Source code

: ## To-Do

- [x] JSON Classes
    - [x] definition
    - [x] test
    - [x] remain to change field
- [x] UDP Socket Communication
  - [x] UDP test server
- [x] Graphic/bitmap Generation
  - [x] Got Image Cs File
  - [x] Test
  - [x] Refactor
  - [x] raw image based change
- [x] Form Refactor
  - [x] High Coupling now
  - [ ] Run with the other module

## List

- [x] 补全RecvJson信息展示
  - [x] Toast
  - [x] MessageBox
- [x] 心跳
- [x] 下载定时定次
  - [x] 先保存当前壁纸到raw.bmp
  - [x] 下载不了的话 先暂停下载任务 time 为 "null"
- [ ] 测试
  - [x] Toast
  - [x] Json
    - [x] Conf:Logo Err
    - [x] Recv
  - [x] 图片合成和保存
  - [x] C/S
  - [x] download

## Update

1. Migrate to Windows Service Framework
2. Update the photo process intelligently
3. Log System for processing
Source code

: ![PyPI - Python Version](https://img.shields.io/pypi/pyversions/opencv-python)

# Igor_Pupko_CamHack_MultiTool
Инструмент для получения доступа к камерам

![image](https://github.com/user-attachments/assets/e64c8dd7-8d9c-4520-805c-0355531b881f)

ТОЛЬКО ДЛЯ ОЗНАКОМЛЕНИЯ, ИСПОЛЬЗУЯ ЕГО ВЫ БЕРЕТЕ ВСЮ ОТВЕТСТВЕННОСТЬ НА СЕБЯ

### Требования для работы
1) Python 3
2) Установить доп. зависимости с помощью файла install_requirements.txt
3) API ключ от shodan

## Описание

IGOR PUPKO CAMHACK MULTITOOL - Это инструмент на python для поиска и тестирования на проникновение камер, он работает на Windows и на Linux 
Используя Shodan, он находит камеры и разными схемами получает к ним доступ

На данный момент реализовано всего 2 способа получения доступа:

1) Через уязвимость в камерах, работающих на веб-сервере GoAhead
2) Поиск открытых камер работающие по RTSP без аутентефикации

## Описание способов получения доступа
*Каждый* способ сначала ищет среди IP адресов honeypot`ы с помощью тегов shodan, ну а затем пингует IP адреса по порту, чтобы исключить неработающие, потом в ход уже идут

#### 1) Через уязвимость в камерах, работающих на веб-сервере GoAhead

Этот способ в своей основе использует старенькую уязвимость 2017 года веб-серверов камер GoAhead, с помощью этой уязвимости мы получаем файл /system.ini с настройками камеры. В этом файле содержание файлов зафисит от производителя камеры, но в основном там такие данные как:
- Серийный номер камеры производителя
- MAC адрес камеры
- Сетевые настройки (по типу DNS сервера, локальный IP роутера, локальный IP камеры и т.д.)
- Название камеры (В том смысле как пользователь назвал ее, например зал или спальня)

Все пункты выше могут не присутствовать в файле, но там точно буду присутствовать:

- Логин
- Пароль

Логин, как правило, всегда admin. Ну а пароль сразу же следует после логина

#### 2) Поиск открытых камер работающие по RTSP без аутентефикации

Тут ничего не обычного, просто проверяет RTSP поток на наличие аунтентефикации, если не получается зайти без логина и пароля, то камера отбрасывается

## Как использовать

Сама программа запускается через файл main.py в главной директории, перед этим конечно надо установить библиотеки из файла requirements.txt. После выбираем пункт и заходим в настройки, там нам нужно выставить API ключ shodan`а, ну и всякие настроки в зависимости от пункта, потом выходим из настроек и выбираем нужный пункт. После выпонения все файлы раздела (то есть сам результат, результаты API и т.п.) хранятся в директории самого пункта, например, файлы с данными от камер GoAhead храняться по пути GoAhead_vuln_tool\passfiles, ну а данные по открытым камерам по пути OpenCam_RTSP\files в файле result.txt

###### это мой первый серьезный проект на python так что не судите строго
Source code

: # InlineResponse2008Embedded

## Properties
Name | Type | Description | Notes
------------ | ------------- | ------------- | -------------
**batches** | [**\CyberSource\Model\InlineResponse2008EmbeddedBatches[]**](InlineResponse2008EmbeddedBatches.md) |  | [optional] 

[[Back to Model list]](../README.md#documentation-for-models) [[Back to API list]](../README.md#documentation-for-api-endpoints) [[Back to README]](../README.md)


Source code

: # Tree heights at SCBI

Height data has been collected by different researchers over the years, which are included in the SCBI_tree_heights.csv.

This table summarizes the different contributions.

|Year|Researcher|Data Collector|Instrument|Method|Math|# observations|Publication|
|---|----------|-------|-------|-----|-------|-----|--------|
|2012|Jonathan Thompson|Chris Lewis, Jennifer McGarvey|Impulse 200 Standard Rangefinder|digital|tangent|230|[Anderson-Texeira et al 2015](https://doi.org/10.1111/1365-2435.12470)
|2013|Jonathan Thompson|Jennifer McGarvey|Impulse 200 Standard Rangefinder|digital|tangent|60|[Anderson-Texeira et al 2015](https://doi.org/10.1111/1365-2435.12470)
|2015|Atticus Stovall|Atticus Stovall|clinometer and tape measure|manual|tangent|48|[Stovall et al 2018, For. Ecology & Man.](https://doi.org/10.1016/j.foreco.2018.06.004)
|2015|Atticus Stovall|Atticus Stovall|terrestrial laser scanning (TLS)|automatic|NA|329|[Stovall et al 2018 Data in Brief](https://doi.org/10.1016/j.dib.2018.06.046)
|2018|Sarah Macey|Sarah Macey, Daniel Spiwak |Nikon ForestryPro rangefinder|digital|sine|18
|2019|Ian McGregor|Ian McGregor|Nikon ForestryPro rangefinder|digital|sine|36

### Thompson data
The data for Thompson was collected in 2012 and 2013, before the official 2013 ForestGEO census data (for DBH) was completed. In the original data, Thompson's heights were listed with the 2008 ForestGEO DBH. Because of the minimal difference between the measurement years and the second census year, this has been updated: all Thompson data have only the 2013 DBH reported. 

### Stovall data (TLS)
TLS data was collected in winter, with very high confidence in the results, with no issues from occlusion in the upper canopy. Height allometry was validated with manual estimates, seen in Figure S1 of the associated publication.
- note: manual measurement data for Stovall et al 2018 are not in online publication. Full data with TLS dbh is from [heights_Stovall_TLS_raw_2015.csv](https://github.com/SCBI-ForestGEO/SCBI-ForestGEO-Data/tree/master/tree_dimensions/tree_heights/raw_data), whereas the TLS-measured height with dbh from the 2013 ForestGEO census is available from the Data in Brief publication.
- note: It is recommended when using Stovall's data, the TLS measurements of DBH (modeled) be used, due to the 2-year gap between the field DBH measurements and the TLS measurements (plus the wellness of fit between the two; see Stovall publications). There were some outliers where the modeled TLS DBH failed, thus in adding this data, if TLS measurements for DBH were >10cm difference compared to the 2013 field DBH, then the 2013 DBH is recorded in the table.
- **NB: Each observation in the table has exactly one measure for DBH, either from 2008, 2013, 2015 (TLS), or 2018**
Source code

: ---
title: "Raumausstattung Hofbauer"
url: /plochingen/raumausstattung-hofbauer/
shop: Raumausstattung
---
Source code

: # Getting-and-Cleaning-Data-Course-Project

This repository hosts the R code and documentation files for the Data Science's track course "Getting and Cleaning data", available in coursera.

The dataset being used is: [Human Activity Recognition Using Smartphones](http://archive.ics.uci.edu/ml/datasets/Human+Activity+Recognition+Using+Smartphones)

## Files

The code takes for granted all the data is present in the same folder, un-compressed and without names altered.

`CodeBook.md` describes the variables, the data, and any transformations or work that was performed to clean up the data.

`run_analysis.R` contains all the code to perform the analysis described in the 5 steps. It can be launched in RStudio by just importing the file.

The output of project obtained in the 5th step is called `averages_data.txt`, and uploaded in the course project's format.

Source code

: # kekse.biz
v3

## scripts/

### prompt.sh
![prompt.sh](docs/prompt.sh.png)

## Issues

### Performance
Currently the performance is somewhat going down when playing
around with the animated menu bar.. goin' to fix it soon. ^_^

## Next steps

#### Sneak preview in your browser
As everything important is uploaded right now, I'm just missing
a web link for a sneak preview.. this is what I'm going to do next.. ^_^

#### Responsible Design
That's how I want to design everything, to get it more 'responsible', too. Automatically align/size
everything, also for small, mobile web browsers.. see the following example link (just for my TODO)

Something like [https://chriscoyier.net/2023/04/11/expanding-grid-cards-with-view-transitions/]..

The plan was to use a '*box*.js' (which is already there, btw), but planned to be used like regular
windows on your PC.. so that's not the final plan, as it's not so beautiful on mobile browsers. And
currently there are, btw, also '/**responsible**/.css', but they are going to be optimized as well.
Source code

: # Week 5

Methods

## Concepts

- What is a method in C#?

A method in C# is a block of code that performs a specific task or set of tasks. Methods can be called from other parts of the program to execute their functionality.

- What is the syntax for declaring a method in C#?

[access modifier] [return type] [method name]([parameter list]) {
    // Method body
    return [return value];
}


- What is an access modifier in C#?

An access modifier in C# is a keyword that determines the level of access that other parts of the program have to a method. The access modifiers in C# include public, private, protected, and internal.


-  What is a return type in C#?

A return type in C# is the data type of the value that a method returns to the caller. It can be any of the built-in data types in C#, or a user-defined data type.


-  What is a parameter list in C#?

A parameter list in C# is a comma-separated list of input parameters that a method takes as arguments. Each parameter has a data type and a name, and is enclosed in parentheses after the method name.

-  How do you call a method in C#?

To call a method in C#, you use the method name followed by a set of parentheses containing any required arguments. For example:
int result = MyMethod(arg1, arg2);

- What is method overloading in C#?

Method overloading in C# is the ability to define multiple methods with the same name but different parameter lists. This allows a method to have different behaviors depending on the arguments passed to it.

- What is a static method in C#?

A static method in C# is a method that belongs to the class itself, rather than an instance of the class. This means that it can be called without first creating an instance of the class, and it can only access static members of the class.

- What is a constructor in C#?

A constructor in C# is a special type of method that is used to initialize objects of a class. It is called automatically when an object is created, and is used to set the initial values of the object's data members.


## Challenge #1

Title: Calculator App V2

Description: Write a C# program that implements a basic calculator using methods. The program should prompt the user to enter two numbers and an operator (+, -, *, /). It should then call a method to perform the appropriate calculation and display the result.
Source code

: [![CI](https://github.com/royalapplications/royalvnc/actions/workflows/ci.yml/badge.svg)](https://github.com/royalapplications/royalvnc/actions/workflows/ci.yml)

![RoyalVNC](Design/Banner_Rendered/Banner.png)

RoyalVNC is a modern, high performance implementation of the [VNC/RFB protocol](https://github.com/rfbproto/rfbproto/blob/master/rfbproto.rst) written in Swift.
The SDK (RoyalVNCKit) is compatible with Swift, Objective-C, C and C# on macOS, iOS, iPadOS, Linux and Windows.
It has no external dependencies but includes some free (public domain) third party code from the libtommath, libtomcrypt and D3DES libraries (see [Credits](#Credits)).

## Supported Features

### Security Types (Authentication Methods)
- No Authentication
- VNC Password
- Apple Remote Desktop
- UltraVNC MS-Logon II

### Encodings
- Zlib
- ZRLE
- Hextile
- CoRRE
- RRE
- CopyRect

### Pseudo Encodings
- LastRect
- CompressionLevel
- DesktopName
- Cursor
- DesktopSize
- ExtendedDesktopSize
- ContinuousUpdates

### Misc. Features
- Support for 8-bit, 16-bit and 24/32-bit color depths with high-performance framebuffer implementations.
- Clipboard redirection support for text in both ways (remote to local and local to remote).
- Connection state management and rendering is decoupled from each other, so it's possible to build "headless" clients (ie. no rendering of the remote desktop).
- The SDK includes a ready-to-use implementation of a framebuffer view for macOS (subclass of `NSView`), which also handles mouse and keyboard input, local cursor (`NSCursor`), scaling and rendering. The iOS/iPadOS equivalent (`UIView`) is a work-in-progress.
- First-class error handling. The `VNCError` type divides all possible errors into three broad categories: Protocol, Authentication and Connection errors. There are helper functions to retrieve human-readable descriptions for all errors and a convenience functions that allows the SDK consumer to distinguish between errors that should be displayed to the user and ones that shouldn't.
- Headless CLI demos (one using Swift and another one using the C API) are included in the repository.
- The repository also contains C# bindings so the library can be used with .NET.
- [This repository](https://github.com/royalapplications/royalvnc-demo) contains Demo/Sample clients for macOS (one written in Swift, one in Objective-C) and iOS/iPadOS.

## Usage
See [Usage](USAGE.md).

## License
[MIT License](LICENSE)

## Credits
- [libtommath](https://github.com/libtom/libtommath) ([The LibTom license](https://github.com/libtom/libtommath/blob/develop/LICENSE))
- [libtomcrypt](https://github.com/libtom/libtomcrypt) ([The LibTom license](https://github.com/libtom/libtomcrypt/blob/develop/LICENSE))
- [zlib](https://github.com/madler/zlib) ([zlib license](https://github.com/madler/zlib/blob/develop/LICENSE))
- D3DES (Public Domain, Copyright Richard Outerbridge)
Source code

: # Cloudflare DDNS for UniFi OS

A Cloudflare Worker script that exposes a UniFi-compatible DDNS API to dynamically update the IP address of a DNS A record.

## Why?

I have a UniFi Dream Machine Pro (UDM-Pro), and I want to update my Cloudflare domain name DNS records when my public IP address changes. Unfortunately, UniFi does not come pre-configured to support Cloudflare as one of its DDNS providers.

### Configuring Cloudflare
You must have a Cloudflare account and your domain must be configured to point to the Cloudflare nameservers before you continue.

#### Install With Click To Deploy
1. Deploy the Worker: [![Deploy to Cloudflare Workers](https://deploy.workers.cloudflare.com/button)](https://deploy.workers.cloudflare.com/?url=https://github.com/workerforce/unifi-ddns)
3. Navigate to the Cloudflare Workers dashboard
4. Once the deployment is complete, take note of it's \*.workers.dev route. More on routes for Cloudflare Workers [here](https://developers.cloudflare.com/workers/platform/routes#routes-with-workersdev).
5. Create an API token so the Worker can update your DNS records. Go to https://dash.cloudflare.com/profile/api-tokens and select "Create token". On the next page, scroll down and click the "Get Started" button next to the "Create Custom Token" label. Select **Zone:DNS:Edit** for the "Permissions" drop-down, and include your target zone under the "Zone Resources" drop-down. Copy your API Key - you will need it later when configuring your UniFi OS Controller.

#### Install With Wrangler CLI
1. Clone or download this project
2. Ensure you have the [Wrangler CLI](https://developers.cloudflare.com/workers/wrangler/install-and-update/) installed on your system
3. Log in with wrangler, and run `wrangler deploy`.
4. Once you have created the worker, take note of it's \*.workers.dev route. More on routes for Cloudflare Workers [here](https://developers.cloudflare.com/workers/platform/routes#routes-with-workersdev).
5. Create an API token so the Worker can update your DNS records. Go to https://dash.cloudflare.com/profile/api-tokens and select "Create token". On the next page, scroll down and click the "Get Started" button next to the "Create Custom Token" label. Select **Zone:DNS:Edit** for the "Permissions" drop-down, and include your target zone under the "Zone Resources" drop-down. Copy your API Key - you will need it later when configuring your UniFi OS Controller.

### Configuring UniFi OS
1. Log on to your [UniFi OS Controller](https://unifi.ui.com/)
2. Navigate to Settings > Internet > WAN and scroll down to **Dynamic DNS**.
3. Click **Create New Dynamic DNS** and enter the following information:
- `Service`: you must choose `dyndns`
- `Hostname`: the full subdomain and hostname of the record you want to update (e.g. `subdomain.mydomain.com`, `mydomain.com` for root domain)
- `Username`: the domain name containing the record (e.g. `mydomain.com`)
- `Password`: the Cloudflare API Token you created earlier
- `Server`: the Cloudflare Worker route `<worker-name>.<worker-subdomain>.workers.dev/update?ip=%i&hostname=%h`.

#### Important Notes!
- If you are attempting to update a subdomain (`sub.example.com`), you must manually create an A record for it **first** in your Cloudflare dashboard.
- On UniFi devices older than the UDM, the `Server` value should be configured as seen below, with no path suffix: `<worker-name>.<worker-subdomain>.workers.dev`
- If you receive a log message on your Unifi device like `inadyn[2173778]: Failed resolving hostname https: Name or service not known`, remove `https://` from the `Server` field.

##############################

Whenever a line in the entries above includes the word "been", pull that line out.

◆ Written solution ◆
Height data has been collected by different researchers over the years, which are included in the SCBI_tree_heights.csv.
The data for Thompson was collected in 2012 and 2013, before the official 2013 ForestGEO census data (for DBH) was completed. In the original data, Thompson's heights were listed with the 2008 ForestGEO DBH. Because of the minimal difference between the measurement years and the second census year, this has been updated: all Thompson data have only the 2013 DBH reported. 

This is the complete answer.